In the records below, find each line holding the word "endpoint" and copy it.

### Records excerpted from a collection
== Segment start ==

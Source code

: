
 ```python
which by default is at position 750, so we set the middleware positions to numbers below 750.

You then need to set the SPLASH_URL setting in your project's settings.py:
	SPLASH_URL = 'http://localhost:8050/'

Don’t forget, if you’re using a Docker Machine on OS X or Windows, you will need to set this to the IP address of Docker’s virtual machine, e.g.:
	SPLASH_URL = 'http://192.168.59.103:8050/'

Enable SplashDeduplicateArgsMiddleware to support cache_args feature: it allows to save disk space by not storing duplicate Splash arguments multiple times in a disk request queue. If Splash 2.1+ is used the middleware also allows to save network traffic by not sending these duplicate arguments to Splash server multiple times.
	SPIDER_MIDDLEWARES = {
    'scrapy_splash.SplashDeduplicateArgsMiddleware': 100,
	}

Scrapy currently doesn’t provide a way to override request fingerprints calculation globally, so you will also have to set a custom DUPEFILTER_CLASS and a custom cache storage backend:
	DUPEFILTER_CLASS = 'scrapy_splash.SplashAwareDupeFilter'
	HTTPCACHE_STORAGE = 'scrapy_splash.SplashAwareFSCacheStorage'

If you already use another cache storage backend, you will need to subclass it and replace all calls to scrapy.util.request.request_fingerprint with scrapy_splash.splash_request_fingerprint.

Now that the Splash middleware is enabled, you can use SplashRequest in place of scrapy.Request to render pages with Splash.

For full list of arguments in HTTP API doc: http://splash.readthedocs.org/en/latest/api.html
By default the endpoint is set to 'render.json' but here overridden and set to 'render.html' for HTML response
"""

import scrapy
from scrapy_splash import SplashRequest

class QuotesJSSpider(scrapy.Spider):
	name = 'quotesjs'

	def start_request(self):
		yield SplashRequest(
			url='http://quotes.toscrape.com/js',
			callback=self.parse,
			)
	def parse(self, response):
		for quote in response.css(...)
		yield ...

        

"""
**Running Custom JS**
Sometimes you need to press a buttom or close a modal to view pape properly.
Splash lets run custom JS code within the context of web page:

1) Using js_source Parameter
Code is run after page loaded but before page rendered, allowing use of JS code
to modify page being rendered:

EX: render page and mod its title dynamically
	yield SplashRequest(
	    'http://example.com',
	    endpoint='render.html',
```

== Segment end ==

### TASK OUTPUT
By default the endpoint is set to 'render.json' but here overridden and set to 'render.html' for HTML response
	    endpoint='render.html',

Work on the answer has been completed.